Tests asserting too much
test('returns user', () => {
const user = service.getUser(1);
expect(user).toEqual({
id: 1, name: 'Alice', email: 'a@b.com',
createdAt: ..., updatedAt: ..., // 14 more fields
});
});Every irrelevant field becomes a source of brittleness. Assert what the test is actually about. If the test name is "returns the user's name correctly," assert only the name.
Tests asserting too little
test('places an order', () => {
service.placeOrder({ id: 1 });
expect(true).toBe(true); // or no assertion at all
});A test that cannot fail is not a test. It is documentation that the call does not throw, at most.
Snapshot tests as a substitute for assertions
Snapshots are useful for output that is hard to assert structurally (HTML, large objects). They are dangerous when:
- The snapshot is large enough that no one reads diffs.
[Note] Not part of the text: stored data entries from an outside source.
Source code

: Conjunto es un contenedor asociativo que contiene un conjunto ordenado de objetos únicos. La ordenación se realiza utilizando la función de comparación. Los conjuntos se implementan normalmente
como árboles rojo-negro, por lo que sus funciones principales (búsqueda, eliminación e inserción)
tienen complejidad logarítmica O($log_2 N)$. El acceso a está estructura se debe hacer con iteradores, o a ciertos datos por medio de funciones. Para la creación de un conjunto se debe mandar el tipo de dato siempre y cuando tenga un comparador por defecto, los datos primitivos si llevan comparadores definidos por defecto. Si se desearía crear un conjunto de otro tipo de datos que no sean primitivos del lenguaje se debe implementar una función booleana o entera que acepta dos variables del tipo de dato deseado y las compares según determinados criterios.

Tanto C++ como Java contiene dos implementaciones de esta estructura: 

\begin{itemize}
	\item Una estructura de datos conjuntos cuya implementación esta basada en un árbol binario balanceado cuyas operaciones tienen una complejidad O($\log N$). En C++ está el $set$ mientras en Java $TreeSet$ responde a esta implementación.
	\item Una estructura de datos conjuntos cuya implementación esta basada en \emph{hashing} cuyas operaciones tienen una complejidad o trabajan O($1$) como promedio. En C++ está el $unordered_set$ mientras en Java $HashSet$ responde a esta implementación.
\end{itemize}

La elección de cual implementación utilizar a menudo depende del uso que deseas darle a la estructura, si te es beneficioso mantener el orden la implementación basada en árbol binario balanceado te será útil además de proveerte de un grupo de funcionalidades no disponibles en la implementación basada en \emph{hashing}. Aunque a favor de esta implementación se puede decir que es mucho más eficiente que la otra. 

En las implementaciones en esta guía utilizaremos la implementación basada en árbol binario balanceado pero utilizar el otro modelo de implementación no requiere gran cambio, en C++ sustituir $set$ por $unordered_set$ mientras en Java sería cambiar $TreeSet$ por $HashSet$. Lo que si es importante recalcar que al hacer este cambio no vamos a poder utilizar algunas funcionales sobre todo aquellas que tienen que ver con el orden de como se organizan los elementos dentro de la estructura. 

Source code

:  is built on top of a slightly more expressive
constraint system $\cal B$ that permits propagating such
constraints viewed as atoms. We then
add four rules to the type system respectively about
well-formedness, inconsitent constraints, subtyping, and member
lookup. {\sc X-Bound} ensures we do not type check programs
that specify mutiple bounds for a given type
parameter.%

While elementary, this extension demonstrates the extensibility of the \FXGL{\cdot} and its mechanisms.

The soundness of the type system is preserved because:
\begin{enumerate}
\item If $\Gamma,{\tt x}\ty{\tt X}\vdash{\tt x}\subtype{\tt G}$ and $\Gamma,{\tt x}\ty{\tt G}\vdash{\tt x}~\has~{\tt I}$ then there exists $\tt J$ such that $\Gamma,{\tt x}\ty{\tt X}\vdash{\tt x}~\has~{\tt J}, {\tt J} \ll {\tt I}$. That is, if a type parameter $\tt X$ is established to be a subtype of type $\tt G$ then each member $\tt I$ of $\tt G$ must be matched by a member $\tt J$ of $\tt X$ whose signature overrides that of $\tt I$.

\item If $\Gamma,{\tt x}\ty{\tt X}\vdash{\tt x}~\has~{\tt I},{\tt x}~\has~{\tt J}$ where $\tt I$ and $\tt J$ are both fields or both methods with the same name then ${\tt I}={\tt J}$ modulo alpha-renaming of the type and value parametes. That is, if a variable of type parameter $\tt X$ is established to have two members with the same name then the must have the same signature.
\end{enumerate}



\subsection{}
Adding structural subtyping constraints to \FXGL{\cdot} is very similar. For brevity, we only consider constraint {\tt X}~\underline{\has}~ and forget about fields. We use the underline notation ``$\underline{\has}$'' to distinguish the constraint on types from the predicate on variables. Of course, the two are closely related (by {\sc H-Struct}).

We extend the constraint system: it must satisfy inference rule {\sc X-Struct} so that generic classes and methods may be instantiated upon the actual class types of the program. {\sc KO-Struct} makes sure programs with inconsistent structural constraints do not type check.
- Snapshots are updated reflexively when they fail.
A snapshot updated without inspection is worse than no test.
When the Suite Lies
A suite that has lost trust has predictable symptoms:
- Failures the team explains away ("oh, that one's flaky, just rerun").
- PRs merged with red tests after a quick "looked unrelated."
- Tests skipped or commented out and never re-enabled.
Recovery is unglamorous:
- Stop the bleeding. No new flaky tests merged. CI is green or PRs do not ship.
- Categorize the existing flakes. Real bugs hidden behind flakiness. Race conditions. External dependencies. Each gets a different fix.
- Quarantine, do not delete. Move flakes to a known list, fix or remove on a schedule.
- Make the cost visible. A dashboard of flake rate and time-to-green is the lever that gets resources allocated.
A suite is trusted when the team's first reaction to a red test is "something broke," not "rerun it."
Pre-Commit Question
Before merging a change with tests, ask:
If I broke the implementation in a plausible way, would at least one of these tests fail?
If not, the tests cover the implementation, not the behavior. Add the test that would catch the regression.